Tareck El Aissami, un fidèle du chavisme dans le collimateur de la justice américaine

Le ministre de l’Industrie vénézuélien, poursuivi par la justice américaine, serait au cœur d’un réseau entre le Hezbollah et le narcotrafic au Venezuela, selon le New York Times.

L’étau se resserre autour de Tareck El Aissami. Compagnon de la première heure d’Hugo Chavez qui a gravi tous les échelons du pouvoir pour se hisser à la vice-présidence (2017-2018) du Venezuela sous Nicolas Maduro, Tareck El Aissami, 44 ans, est accusé dans un article du New York Times daté du 2 mai de liens présumés avec le narcotrafic, mais aussi avec le Hezbollah.

“Monsieur El Aissami et sa famille ont aidé des militants du Hezbollah à entrer dans le pays”, écrit Nicholas Casey, responsable du bureau Amérique latine pour le quotidien américain et auteur de l’article. Son enquête, qui s’appuie sur des documents fournis par des anciens agents des services secrets vénézuéliens, précise que l’actuel ministre de l’Industrie et son père recrutent au sein de la milice libanaise – considérée comme une organisation terroriste par les États-Unis – “afin de développer des réseaux de renseignement et de trafic de drogue au Venezuela”.

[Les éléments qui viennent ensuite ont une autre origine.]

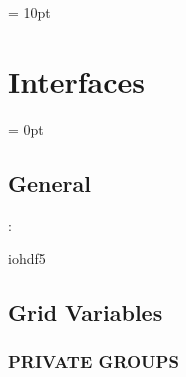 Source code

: \documentclass{article}
\begin{document}
\vspace{0.5cm}\parskip = 10pt 

\section{Interfaces} 


\parskip = 0pt

\vspace{3mm} \subsection*{General}

: 

iohdf5
\vspace{2mm}
\subsection*{Grid Variables}
\vspace{5mm}\subsubsection{PRIVATE GROUPS}

\vspace{5mm}
\end{document}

Un homme aux origines syro-libanaises

L’homme politique est également accusé d’avoir passé “d’importants contrats gouvernementaux avec une société appartenant à l’un des barons de la drogue vénézuéliens, Walid Makled”. Les documents détaillent notamment un paiement de près de 45 millions de dollars du baron de la drogue – condamné en 2015 à 14 ans de prison au Venezuela pour trafic de drogue et blanchiment d’argent – versé à un frère d’El Aissami.

Si ces accusations sont à prendre avec beaucoup de prudence, Tareck El Aissami fait régulièrement l’objet de vastes enquêtes menées par les médias américains sur ses liens avec le narcotrafic. A-t-il participé à la transformation du Venezuela en une plaque tournante mondiale du trafic de cocaïne et du blanchiment d’argent, comme l’affirme le Wall Street Journal dès 2015 ? A-t‑il reçu de l’argent de Walid Makled García, comme l’atteste Rafael Isea, ex-député et ex-ministre des Finances de Hugo Chavez, actuellement réfugié aux Etats-Unis ? A-t‑il assuré la venue de militants du Hezbollah comme le révélait déjà une enquête de CNN en 2017 ?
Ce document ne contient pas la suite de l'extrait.